### The data
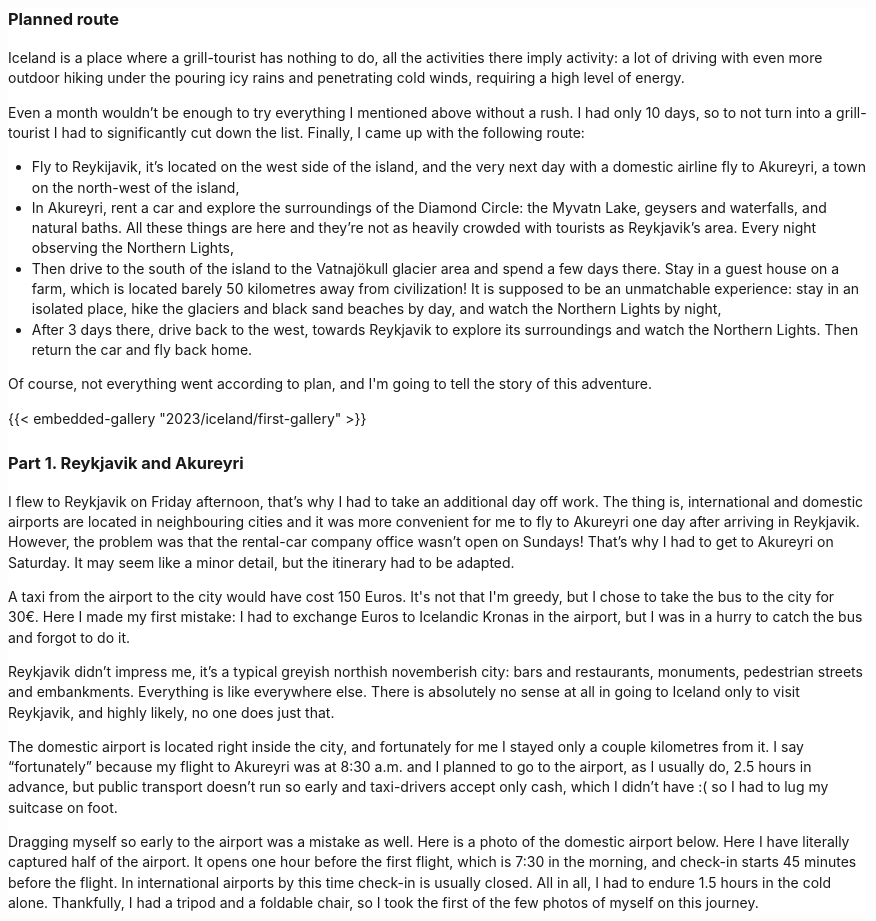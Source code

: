 ### Planned route
Iceland is a place where a grill-tourist has nothing to do, all the activities there imply activity: a lot of driving with even more outdoor hiking under the pouring icy rains and penetrating cold winds, requiring a high level of energy.

Even a month wouldn’t be enough to try everything I mentioned above without a rush. I had only 10 days, so to not turn into a grill-tourist I had to significantly cut down the list. Finally, I came up with the following route:
- Fly to Reykijavik, it’s located on the west side of the island, and the very next day with a domestic airline fly to Akureyri, a town on the north-west of the island,
- In Akureyri, rent a car and explore the surroundings of the Diamond Circle: the Myvatn Lake, geysers and waterfalls, and natural baths. All these things are here and they’re not as heavily crowded with tourists as Reykjavik’s area. Every night observing the Northern Lights,
- Then drive to the south of the island to the Vatnajökull glacier area and spend a few days there. Stay in a guest house on a farm, which is located barely 50 kilometres away from civilization! It is supposed to be an unmatchable experience: stay in an isolated place, hike the glaciers and black sand beaches by day, and watch the Northern Lights by night,
- After 3 days there, drive back to the west, towards Reykjavik to explore its surroundings and watch the Northern Lights. Then return the car and fly back home.

Of course, not everything went according to plan, and I'm going to tell the story of this adventure.

{{< embedded-gallery "2023/iceland/first-gallery" >}}


### Part 1. Reykjavik and Akureyri
I flew to Reykjavik on Friday afternoon, that’s why I had to take an additional day off work. The thing is, international and domestic airports are located in neighbouring cities and it was more convenient for me to fly to Akureyri one day after arriving in Reykjavik. However, the problem was that the rental-car company office wasn’t open on Sundays! That’s why I had to get to Akureyri on Saturday. It may seem like a minor detail, but the itinerary had to be adapted.

A taxi from the airport to the city would have cost 150 Euros. It's not that I'm greedy, but I chose to take the bus to the city for 30€. Here I made my first mistake: I had to exchange Euros to Icelandic Kronas in the airport, but I was in a hurry to catch the bus and forgot to do it.

Reykjavik didn’t impress me, it’s a typical greyish northish novemberish city: bars and restaurants, monuments, pedestrian streets and embankments. Everything is like everywhere else. There is absolutely no sense at all in going to Iceland only to visit Reykjavik, and highly likely, no one does just that.

The domestic airport is located right inside the city, and fortunately for me I stayed only a couple kilometres from it. I say “fortunately” because my flight to Akureyri was at 8:30 a.m. and I planned to go to the airport, as I usually do, 2.5 hours in advance, but public transport doesn’t run so early and taxi-drivers accept only cash, which I didn’t have :( so I had to lug my suitcase on foot.

Dragging myself so early to the airport was a mistake as well. Here is a photo of the domestic airport below. Here I have literally captured half of the airport. It opens one hour before the first flight, which is 7:30 in the morning, and check-in starts 45 minutes before the flight. In international airports by this time check-in is usually closed. All in all, I had to endure 1.5 hours in the cold alone. Thankfully, I had a tripod and a foldable chair, so I took the first of the few photos of myself on this journey.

### Work instruction
From the line containing "### Planned route" down to the line containing "- In Akureyri, rent" in the material above, reproduce every line exactly, including the two end lines.

### Task answer
: ### Planned route
Iceland is a place where a grill-tourist has nothing to do, all the activities there imply activity: a lot of driving with even more outdoor hiking under the pouring icy rains and penetrating cold winds, requiring a high level of energy.

Even a month wouldn’t be enough to try everything I mentioned above without a rush. I had only 10 days, so to not turn into a grill-tourist I had to significantly cut down the list. Finally, I came up with the following route:
- Fly to Reykijavik, it’s located on the west side of the island, and the very next day with a domestic airline fly to Akureyri, a town on the north-west of the island,
- In Akureyri, rent a car and explore the surroundings of the Diamond Circle: the Myvatn Lake, geysers and waterfalls, and natural baths. All these things are here and they’re not as heavily crowded with tourists as Reykjavik’s area. Every night observing the Northern Lights,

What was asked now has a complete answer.